Ze sportową Japonią kojarzy się karate, judo, sumo. Popularne, choć nie japońskie są też dyscypliny zachodnie, jak koszykówka i baseball. Jednak o rugbystach z Kraju Kwitnącej Wiśni wcześniej nie słyszał prawie nikt. Gdy wychodzą na boisko, mówi się o nich "Waleczne Kwiatuszki". Pierwszy mecz rundy grupowej tegorocznego mundialu sprawił, że mówili o nich wszyscy. Japonia niespodziewanie pokonała drużynę RPA, jeden z najlepszych zespołów świata.
Wygrana została osiągnięta walecznością w najczystszej postaci. Internet i światowe media nie mogły się po meczu nachwalić Samurajów-Kwiatuszków, spodziewano się kolejnych sensacji. Japończycy nie zawiedli, wygrali jeszcze z wyżej notowanymi od siebie Samoańczykami oraz niżej rozstawionymi Amerykanami. Nie wyszli jednak z grupy, ale mogą spokojnie czekać na kolejne mistrzostwa. Będą ich gospodarzami w 2019 roku.

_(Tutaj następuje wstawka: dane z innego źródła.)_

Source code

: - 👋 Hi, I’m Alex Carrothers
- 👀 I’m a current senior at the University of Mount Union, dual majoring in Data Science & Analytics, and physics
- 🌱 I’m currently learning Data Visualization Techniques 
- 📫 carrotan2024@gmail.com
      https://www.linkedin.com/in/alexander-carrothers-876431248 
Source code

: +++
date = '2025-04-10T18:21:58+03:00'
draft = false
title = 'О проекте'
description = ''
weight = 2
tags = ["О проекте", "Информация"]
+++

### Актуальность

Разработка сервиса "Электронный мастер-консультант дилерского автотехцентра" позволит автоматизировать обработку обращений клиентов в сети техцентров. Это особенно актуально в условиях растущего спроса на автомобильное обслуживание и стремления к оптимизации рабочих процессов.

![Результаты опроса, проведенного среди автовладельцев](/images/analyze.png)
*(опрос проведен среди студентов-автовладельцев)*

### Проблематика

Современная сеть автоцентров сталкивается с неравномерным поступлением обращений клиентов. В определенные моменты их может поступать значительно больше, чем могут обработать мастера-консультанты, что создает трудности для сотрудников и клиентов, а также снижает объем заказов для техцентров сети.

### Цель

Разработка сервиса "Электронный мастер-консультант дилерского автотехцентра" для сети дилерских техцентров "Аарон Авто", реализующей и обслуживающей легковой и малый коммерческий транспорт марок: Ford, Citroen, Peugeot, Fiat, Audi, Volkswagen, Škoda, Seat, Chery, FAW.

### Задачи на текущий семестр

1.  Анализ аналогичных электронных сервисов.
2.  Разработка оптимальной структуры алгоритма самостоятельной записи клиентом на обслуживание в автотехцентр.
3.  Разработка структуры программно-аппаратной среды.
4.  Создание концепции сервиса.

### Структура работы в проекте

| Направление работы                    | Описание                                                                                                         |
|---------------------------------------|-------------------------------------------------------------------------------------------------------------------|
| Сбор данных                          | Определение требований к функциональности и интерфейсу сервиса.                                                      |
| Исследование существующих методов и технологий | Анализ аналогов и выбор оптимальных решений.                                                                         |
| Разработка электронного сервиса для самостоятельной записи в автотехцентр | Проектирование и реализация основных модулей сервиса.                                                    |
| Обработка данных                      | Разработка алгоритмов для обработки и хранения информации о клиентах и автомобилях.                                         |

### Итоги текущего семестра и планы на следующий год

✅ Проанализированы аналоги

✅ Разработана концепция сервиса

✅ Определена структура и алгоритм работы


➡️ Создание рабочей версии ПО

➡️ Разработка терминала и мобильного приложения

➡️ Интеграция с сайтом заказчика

Specjaliści od analizowania zachowań japońskiego społeczeństwa są wyjątkowo dobrej myśli. Po latach narzekania na obywateli starzejących się, nabierających dziwactw, pogrążających się w samotności i pełnych niepokoju odnośnie przyszłości, wreszcie widać światełko w socjologicznym tunelu. Rugby ma szansę wytyczyć nowe ścieżki rozwoju Japończyków.
31 zawodników grających doskonałe partie nie swojego sportu. Wśród nich 11 spoza kraju, wystarczyło, że mieszkali w Japonii trzy lata. Powstaje zatem pytanie, co decyduje o kwestii japońskości i przynależności do jednego z najbardziej hermetycznych społeczeństw świata? Kwestie tzw. "hafu" (pół Japończyków) czy "gaijinów" (cudzoziemców, dosłownie "obcych") podczas gry nie mają najmniejszego znaczenia.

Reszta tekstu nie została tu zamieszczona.